PROBLEM: Print nothing but the lines below starting at the line that holds "A method is" and ending at the line that holds "You may note", including both, each exactly as written.

RECORDS PROVIDED:
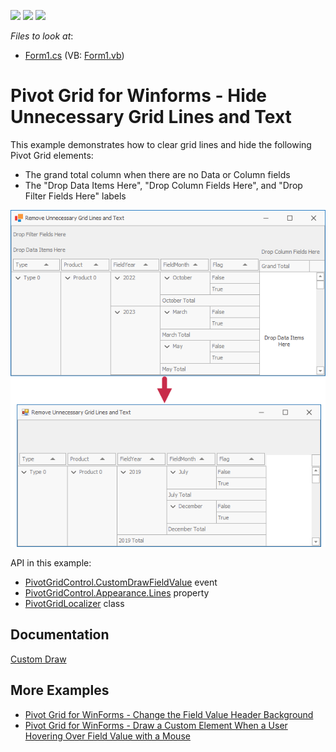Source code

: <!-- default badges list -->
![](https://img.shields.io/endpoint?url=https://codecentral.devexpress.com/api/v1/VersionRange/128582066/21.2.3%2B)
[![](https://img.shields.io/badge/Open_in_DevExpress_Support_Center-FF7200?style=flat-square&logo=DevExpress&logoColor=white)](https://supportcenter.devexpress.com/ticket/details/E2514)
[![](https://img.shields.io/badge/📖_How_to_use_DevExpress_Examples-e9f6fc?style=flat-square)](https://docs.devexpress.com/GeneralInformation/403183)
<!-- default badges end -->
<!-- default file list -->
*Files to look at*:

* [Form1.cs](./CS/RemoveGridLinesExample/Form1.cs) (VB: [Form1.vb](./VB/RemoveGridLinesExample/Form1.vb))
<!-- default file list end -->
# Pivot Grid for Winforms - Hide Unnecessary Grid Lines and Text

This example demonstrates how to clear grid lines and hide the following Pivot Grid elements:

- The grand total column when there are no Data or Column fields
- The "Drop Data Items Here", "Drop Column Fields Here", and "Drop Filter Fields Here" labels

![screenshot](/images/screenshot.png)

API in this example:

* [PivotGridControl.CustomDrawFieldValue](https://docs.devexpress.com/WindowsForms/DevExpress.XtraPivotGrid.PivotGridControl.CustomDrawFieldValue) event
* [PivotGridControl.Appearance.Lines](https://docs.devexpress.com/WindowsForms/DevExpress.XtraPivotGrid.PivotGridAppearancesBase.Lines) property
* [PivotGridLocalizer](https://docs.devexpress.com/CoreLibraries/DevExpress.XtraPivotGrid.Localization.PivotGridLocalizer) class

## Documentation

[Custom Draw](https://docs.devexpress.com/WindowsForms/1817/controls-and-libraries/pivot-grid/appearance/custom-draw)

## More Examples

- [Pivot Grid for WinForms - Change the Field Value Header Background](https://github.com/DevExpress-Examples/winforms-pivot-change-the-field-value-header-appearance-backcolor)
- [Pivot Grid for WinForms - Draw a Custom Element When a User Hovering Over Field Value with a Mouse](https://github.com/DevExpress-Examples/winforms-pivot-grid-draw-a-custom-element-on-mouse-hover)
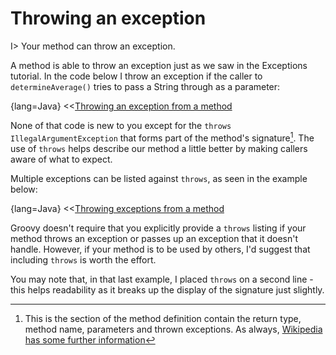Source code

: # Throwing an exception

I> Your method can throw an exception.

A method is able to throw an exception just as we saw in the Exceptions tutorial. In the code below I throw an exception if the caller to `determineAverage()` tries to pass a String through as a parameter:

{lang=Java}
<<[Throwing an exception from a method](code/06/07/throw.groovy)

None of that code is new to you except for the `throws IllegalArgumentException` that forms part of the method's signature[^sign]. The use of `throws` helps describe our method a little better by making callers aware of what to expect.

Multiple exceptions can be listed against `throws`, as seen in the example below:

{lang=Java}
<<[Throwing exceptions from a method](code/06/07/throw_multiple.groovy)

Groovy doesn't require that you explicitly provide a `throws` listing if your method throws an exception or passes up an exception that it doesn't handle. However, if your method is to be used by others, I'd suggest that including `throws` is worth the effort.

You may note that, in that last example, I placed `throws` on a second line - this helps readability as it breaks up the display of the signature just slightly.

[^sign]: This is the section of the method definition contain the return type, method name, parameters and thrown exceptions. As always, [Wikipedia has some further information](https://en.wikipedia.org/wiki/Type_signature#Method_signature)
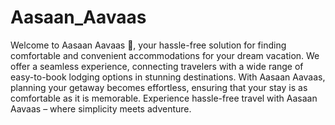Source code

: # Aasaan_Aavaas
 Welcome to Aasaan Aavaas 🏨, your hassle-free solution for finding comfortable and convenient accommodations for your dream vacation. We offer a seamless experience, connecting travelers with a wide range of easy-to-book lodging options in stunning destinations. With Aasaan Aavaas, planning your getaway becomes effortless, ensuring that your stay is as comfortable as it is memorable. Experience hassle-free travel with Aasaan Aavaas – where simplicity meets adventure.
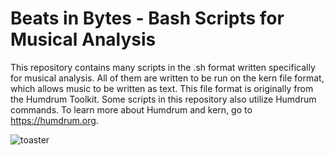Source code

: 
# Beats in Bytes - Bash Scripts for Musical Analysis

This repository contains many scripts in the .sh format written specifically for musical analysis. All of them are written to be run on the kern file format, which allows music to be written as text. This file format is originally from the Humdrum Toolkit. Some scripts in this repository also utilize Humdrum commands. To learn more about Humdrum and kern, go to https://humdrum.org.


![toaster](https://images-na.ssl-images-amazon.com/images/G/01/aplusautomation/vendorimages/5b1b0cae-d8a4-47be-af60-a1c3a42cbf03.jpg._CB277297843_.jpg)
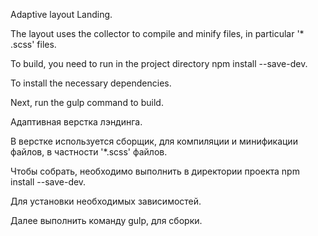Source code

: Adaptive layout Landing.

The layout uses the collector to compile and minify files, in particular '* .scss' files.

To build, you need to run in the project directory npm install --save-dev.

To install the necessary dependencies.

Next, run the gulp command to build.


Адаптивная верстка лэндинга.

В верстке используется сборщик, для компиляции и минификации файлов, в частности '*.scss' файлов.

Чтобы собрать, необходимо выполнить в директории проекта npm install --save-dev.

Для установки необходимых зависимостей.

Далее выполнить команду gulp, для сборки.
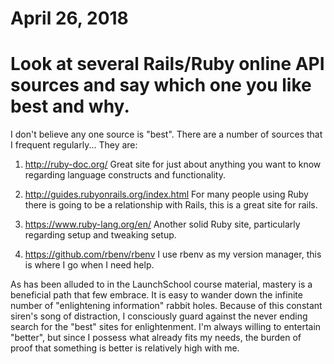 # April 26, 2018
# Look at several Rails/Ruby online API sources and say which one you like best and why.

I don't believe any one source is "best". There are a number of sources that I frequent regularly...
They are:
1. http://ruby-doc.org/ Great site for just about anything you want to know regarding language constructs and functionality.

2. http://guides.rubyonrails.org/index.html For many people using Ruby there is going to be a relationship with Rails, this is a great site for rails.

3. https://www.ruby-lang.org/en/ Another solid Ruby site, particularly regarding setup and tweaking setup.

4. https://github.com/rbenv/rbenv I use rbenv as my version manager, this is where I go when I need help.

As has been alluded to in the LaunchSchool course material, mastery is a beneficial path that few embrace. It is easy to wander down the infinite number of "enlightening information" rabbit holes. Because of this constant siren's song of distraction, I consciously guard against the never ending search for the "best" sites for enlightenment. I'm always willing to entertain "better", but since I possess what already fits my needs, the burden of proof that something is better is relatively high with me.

WRITTEN RESPONSE:
A method is able to throw an exception just as we saw in the Exceptions tutorial. In the code below I throw an exception if the caller to `determineAverage()` tries to pass a String through as a parameter:

{lang=Java}
<<[Throwing an exception from a method](code/06/07/throw.groovy)

None of that code is new to you except for the `throws IllegalArgumentException` that forms part of the method's signature[^sign]. The use of `throws` helps describe our method a little better by making callers aware of what to expect.

Multiple exceptions can be listed against `throws`, as seen in the example below:

{lang=Java}
<<[Throwing exceptions from a method](code/06/07/throw_multiple.groovy)

Groovy doesn't require that you explicitly provide a `throws` listing if your method throws an exception or passes up an exception that it doesn't handle. However, if your method is to be used by others, I'd suggest that including `throws` is worth the effort.

You may note that, in that last example, I placed `throws` on a second line - this helps readability as it breaks up the display of the signature just slightly.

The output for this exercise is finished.